The UK suffers from a Tax Gap; this is scandalous and goes to show how much the Westminster elite has completely disregarded any commitment towards fairness and social justice at a time of unprecedented cuts to public services. Beyond the tax evasion, the real problem is that the Westminster based political parties have been fundamentally compromised by the prolonged and unhealthily close relationship with the City.

We are where we are because of the cumulative effect of the legacy of 18 years of Conservative and 13 years of New Labour government. Over recent decades, successive Labour and Tory governments literally looked the other way, when it came to tax evasion, allowing the UK's tax gap to grow to an eye-watering £34 billion each year. Total fiscal consolidation over the course of this Parliament amounts to £120 billon pounds, which indicates the scale of the problem.

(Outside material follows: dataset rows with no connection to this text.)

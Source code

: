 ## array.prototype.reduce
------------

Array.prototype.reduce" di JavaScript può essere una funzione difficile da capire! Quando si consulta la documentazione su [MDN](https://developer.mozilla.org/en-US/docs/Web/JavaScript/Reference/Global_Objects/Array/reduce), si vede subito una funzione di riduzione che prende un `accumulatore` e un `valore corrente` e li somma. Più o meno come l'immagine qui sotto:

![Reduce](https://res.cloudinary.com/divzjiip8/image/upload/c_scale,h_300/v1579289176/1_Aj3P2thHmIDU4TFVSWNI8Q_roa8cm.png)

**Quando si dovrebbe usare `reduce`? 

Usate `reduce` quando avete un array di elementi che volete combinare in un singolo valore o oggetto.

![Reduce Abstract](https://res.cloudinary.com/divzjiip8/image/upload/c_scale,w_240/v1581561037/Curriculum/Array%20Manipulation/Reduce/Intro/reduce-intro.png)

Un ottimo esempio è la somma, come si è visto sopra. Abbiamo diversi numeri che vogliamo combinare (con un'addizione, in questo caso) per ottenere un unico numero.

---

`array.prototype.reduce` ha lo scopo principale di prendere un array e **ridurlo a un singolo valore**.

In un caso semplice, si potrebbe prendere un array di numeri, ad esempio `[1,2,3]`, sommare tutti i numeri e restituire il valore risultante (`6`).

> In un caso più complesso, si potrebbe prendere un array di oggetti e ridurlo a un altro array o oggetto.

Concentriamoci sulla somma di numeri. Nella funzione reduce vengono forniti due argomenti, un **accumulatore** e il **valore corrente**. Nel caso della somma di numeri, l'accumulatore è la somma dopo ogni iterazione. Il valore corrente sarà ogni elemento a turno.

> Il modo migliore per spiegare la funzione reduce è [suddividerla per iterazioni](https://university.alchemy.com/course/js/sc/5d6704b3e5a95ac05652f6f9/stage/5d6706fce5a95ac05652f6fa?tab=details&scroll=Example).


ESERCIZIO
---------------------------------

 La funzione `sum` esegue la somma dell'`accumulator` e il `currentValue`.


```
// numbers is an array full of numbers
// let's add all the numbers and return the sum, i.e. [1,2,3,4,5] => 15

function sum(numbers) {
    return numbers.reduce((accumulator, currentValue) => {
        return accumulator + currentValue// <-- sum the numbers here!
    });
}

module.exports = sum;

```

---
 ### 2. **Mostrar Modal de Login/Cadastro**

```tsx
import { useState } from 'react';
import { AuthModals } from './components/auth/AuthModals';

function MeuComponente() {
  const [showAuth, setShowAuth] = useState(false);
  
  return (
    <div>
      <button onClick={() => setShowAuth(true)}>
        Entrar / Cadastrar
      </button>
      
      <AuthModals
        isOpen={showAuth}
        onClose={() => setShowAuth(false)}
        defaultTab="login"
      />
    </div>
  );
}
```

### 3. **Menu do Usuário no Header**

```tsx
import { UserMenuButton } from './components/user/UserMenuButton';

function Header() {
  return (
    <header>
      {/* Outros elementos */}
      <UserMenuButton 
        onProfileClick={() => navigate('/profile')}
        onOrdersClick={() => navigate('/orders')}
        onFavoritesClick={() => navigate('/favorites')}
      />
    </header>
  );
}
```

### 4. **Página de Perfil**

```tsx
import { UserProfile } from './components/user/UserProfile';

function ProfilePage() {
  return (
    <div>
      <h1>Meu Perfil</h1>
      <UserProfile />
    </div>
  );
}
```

Labour can cry wolf until it goes horse over this scandal, but these lost billions are their legacy as much as the Tories'.  Back in 2005, the last Labour UK Westminster Government merged Inland Revenue and Customs and Excise and then proceeded to cut almost a third of jobs in five years (99,000 to 68,000).  They also slashed the budget for tackling the tax gap by nearly 50% (£3.6 billon to £1.9 billion) between 2006-10.

The weasel-like cop out of simply relying on ‘business as usual’ to fix the tax evasion issue is duplicitous at best – for all the hot air and the rhetoric from the usual suspects - expecting Westminster to fix the problem could at best be described as naive. We need to deal with Tax evasion with concerted worldwide action – the Swiss banks have crumbled in the face of court cases in the US (a few Swiss banks have even collapsed) in relation to tax avoidance by US citizens.

So if the USA can do it, then why not the UK – for one thing there is a lack of any great desire to do anything about it (hence Ed Ball’s telling silence). The UK’s Crown Dependency Tax havens are based in some of the few remaining (fiscally useful) scattered remnants of Empire lie at the dark heart of the tax evasion problem.

Plaid Cymru will not compromise on its commitment to tackling tax evasion. Vast sums of money that should have been collected properly and invested in vital public services such as health and education have been lost. Plaid Cymru, while the Westminster parties fall over themselves to appease the City bankers and their wealthy backers, puts Welsh communities first.